*** Opening Source data ***
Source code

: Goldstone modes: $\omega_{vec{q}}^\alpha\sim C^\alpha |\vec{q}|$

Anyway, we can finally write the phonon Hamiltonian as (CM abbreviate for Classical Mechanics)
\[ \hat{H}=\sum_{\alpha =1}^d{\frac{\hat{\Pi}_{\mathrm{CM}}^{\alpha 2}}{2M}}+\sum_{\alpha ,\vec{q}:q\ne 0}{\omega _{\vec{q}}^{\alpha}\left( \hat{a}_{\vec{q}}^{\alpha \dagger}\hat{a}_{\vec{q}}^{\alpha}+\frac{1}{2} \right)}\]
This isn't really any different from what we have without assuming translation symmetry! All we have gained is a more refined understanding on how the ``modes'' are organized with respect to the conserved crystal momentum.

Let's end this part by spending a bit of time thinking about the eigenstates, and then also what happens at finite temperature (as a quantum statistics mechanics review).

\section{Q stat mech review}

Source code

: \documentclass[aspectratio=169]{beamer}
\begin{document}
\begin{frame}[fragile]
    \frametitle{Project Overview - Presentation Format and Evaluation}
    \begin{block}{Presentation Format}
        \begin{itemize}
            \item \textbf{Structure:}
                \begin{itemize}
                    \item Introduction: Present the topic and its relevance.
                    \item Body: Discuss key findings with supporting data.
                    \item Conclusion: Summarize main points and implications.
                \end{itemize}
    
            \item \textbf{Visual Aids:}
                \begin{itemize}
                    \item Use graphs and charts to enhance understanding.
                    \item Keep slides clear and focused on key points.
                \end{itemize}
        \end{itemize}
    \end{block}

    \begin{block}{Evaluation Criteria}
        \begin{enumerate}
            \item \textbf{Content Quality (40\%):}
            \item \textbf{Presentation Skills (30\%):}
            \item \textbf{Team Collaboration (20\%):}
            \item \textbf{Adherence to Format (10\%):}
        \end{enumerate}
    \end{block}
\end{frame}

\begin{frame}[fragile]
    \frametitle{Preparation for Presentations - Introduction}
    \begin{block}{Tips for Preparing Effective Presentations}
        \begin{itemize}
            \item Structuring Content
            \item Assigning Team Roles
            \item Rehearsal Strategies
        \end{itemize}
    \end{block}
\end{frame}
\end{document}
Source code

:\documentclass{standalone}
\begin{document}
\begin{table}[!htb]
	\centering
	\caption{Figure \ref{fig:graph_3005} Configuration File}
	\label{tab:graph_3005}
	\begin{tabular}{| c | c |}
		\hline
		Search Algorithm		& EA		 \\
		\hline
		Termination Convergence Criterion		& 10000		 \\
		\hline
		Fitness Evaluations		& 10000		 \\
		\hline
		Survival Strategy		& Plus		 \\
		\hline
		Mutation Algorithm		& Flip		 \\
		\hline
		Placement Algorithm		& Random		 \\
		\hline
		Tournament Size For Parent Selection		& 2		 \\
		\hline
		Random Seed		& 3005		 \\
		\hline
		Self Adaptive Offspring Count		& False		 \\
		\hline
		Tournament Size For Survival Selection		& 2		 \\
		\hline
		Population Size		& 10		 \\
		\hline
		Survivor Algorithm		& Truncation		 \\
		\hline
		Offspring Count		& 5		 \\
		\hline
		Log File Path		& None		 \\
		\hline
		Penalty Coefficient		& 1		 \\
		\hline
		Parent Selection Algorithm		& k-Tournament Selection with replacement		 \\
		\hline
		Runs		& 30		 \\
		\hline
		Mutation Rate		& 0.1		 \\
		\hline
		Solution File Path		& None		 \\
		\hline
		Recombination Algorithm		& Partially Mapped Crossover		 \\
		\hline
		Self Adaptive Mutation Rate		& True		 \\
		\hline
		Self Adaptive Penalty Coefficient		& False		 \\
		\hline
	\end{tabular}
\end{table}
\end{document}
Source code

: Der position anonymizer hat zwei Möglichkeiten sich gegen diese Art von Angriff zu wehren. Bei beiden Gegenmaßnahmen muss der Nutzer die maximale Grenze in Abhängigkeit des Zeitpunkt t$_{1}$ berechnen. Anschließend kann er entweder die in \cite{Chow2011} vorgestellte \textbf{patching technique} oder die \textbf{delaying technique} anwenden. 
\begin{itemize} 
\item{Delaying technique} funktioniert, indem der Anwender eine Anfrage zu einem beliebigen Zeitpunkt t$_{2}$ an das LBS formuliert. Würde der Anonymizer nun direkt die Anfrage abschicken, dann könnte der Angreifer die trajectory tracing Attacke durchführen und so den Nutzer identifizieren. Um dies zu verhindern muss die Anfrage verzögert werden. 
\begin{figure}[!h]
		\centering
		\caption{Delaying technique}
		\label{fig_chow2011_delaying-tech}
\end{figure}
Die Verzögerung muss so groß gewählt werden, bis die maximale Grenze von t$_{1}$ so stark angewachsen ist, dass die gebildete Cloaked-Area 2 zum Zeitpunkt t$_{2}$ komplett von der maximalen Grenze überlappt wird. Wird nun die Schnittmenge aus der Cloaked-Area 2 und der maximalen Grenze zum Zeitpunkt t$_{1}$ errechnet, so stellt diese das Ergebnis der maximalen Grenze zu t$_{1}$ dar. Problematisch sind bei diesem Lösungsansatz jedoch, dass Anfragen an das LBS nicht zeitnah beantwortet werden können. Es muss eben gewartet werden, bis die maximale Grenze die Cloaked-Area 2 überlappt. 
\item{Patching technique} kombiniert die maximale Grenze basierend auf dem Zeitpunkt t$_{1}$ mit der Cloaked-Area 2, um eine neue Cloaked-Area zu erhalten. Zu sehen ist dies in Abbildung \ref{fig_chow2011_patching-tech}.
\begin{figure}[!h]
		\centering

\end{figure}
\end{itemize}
*** Closing Source data ***
Prompt: In the lines above, spot each one that contains the word "Cloaked" and copy it.

Exercise output:
Die Verzögerung muss so groß gewählt werden, bis die maximale Grenze von t$_{1}$ so stark angewachsen ist, dass die gebildete Cloaked-Area 2 zum Zeitpunkt t$_{2}$ komplett von der maximalen Grenze überlappt wird. Wird nun die Schnittmenge aus der Cloaked-Area 2 und der maximalen Grenze zum Zeitpunkt t$_{1}$ errechnet, so stellt diese das Ergebnis der maximalen Grenze zu t$_{1}$ dar. Problematisch sind bei diesem Lösungsansatz jedoch, dass Anfragen an das LBS nicht zeitnah beantwortet werden können. Es muss eben gewartet werden, bis die maximale Grenze die Cloaked-Area 2 überlappt. 
\item{Patching technique} kombiniert die maximale Grenze basierend auf dem Zeitpunkt t$_{1}$ mit der Cloaked-Area 2, um eine neue Cloaked-Area zu erhalten. Zu sehen ist dies in Abbildung \ref{fig_chow2011_patching-tech}.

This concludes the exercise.